Wolfmother

A roof raising performance

Let’s get it out of the way nice and early, Andrew Stockdale, the last remaining founder member of Aussie prog-rockers Wolfmother, could well be the lovechild of messer’s Page and Plant. A voice that makes a microphone obsolete and had it not been for the hiatus from the latter part of the decade could well have been challenging Matthew Bellamy’s crown as the greatest guitarist of the new millennium.

As it is though, stadium rock stardom will have to wait for a short while, not that the sold out crowd packed into Brixton Academy will lose sleep over that thought. Instead they receive a riotous set full of hard rock classics that the last 30 years has been devoid of.

Opening up however are Texan quintet The Black Angels who seem to do very little to warm up the early arrivals, and a later than billed start wouldn’t have helped matters. Before the polished 70’s style rock of the main attraction arrives the audience are “treated” to a fuzz-laden mess complete with slurred vocals which make Liam Gallagher seem eloquent. Somewhere in the middle does seem to be the occasional promising riff, but that is ruined by following up with a scream into the microphone that must have shocked the engineer at the sound desk judging by the distortion. Putting it in perspective, there was a better response for The Small Faces classic “Lazy Sunday” which caused a mass sing-a-long.
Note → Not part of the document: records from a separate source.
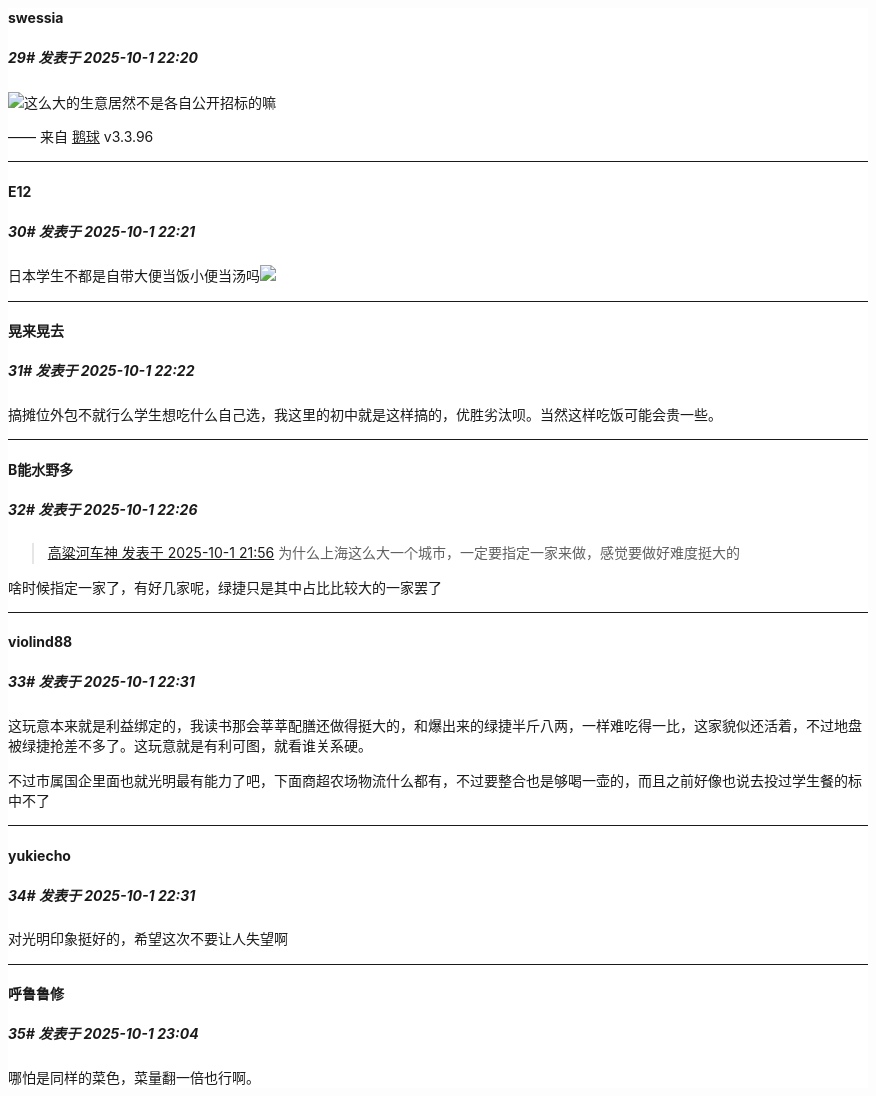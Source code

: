 ####  swessia  
##### 29#       发表于 2025-10-1 22:20

<img src="https://static.stage1st.com/image/smiley/face2017/009.gif" referrerpolicy="no-referrer">这么大的生意居然不是各自公开招标的嘛

—— 来自 [鹅球](https://www.pgyer.com/GcUxKd4w) v3.3.96

*****

####  E12  
##### 30#       发表于 2025-10-1 22:21

日本学生不都是自带大便当饭小便当汤吗<img src="https://static.stage1st.com/image/smiley/face2017/067.png" referrerpolicy="no-referrer">

*****

####  晃来晃去  
##### 31#       发表于 2025-10-1 22:22

搞摊位外包不就行么学生想吃什么自己选，我这里的初中就是这样搞的，优胜劣汰呗。当然这样吃饭可能会贵一些。

*****

####  B能水野多  
##### 32#       发表于 2025-10-1 22:26

<blockquote><a href="httphttps://stage1st.com/2b/forum.php?mod=redirect&amp;goto=findpost&amp;pid=68517641&amp;ptid=2263466" target="_blank">高粱河车神 发表于 2025-10-1 21:56</a>
为什么上海这么大一个城市，一定要指定一家来做，感觉要做好难度挺大的</blockquote>
啥时候指定一家了，有好几家呢，绿捷只是其中占比比较大的一家罢了

*****

####  violind88  
##### 33#       发表于 2025-10-1 22:31

这玩意本来就是利益绑定的，我读书那会莘莘配膳还做得挺大的，和爆出来的绿捷半斤八两，一样难吃得一比，这家貌似还活着，不过地盘被绿捷抢差不多了。这玩意就是有利可图，就看谁关系硬。

不过市属国企里面也就光明最有能力了吧，下面商超农场物流什么都有，不过要整合也是够喝一壶的，而且之前好像也说去投过学生餐的标中不了

*****

####  yukiecho  
##### 34#       发表于 2025-10-1 22:31

对光明印象挺好的，希望这次不要让人失望啊

*****

####  呼鲁鲁修  
##### 35#       发表于 2025-10-1 23:04

哪怕是同样的菜色，菜量翻一倍也行啊。
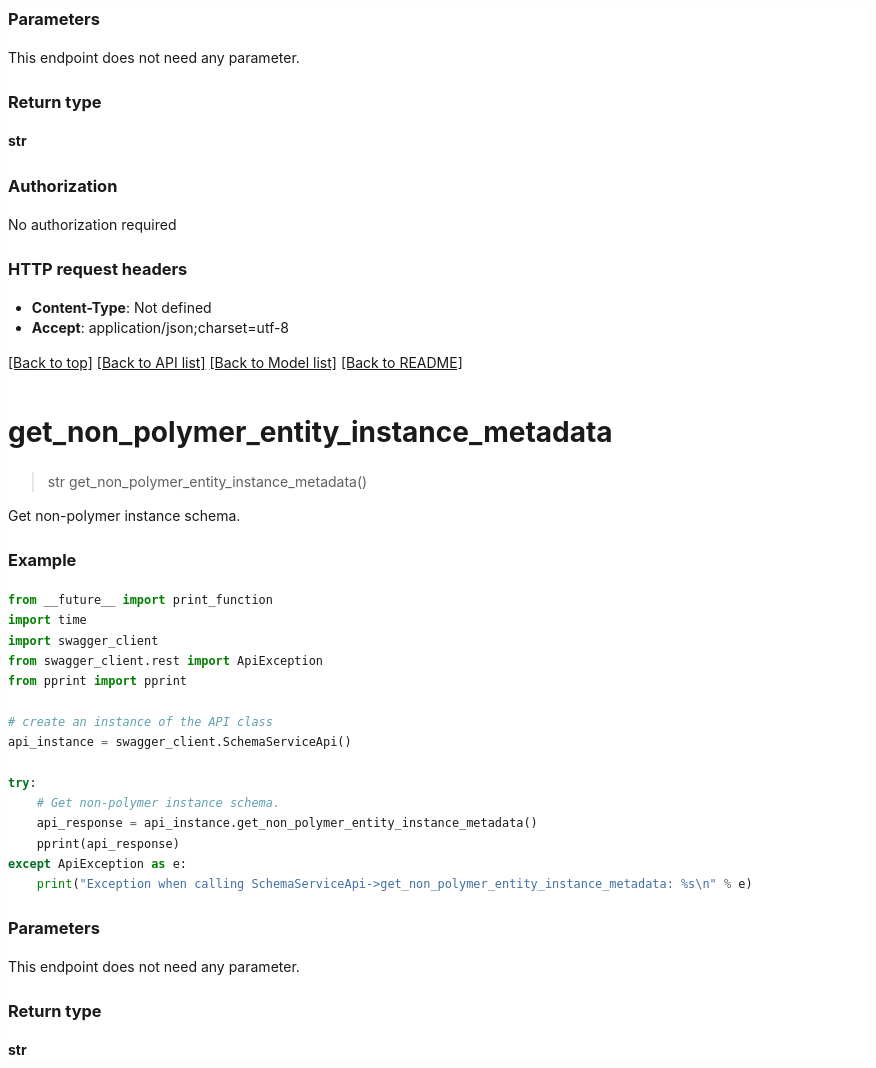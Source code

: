 ### Parameters
This endpoint does not need any parameter.

### Return type

**str**

### Authorization

No authorization required

### HTTP request headers

 - **Content-Type**: Not defined
 - **Accept**: application/json;charset=utf-8

[[Back to top]](#) [[Back to API list]](../README.md#documentation-for-api-endpoints) [[Back to Model list]](../README.md#documentation-for-models) [[Back to README]](../README.md)

# **get_non_polymer_entity_instance_metadata**
> str get_non_polymer_entity_instance_metadata()

Get non-polymer instance schema.

### Example
```python
from __future__ import print_function
import time
import swagger_client
from swagger_client.rest import ApiException
from pprint import pprint

# create an instance of the API class
api_instance = swagger_client.SchemaServiceApi()

try:
    # Get non-polymer instance schema.
    api_response = api_instance.get_non_polymer_entity_instance_metadata()
    pprint(api_response)
except ApiException as e:
    print("Exception when calling SchemaServiceApi->get_non_polymer_entity_instance_metadata: %s\n" % e)
```

### Parameters
This endpoint does not need any parameter.

### Return type

**str**
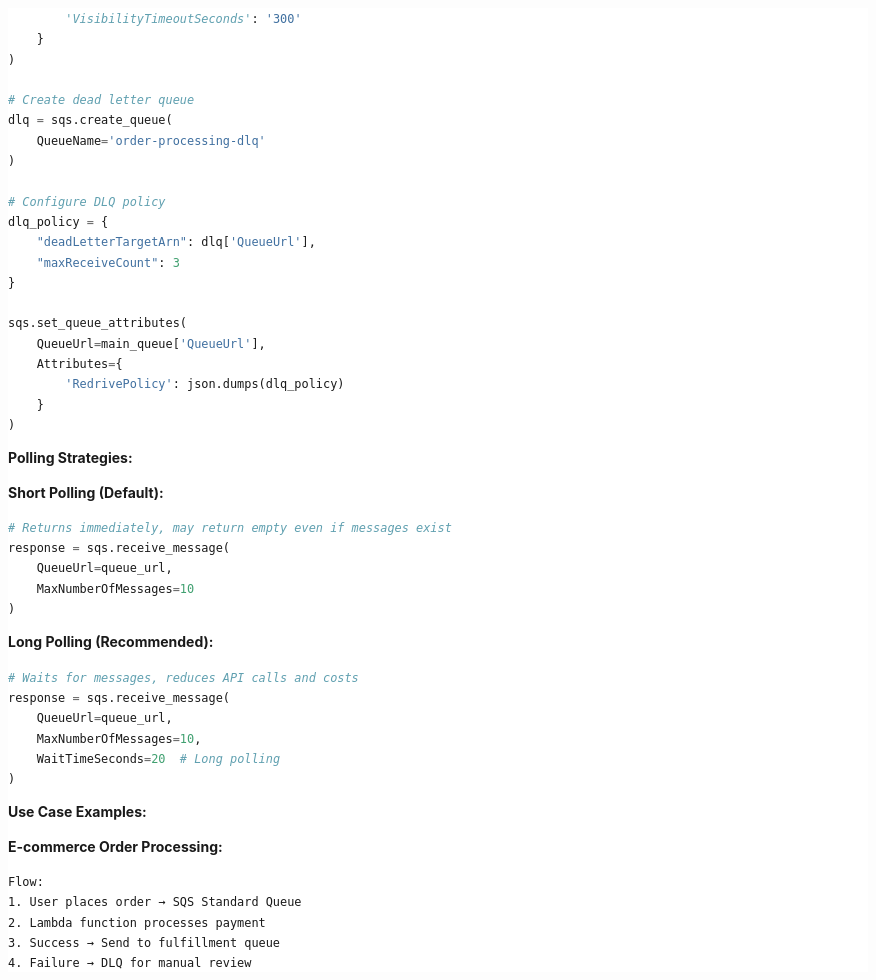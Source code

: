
 ```python
        'VisibilityTimeoutSeconds': '300'
    }
)

# Create dead letter queue
dlq = sqs.create_queue(
    QueueName='order-processing-dlq'
)

# Configure DLQ policy
dlq_policy = {
    "deadLetterTargetArn": dlq['QueueUrl'],
    "maxReceiveCount": 3
}

sqs.set_queue_attributes(
    QueueUrl=main_queue['QueueUrl'],
    Attributes={
        'RedrivePolicy': json.dumps(dlq_policy)
    }
)
```

**Polling Strategies:**

**Short Polling (Default):**
```python
# Returns immediately, may return empty even if messages exist
response = sqs.receive_message(
    QueueUrl=queue_url,
    MaxNumberOfMessages=10
)
```

**Long Polling (Recommended):**
```python
# Waits for messages, reduces API calls and costs
response = sqs.receive_message(
    QueueUrl=queue_url,
    MaxNumberOfMessages=10,
    WaitTimeSeconds=20  # Long polling
)
```

**Use Case Examples:**

**E-commerce Order Processing:**
```
Flow:
1. User places order → SQS Standard Queue
2. Lambda function processes payment
3. Success → Send to fulfillment queue
4. Failure → DLQ for manual review
```
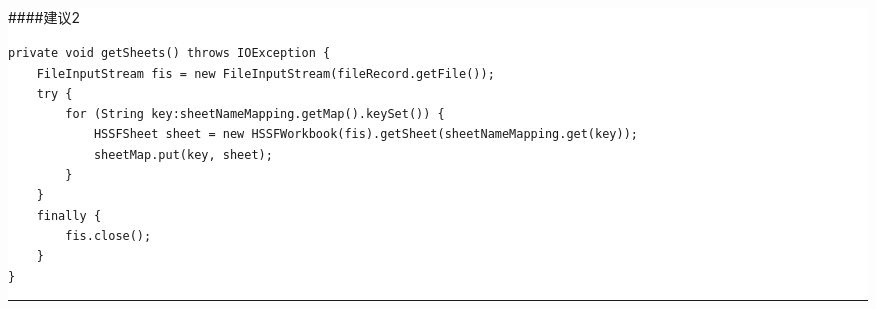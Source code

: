 ####建议2
    
    private void getSheets() throws IOException {
        FileInputStream fis = new FileInputStream(fileRecord.getFile());
        try {
            for (String key:sheetNameMapping.getMap().keySet()) {
                HSSFSheet sheet = new HSSFWorkbook(fis).getSheet(sheetNameMapping.get(key));
                sheetMap.put(key, sheet);
            }
        } 
        finally {
            fis.close();
        }
    }
***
Stockdale, and the hired help in keyboard/bassist Ian Peres, rhythm guitarist Adrian Nemeth and drummer Dave Atkins, rip through cuts off both last years re-emergent offering “Cosmic Egg” and 2005’s breakthrough self-titled album but in truth its easy to see what the public came for. That is in no way a slight against the four piece, rather a compliment to the high standards which they set themselves with the likes of “Woman” and the conceptual “White Unicorn.”

By the time Stockdale comes bounding out for an encore of “The Joker and the Thief” every cliché about raising roofs and shaking foundations could get thrown in. There aren’t many singer/lead guitarists that can pull off the two with such aplomb which puts the Wolfmother front man in the upper echelons and deserving of hefty praise.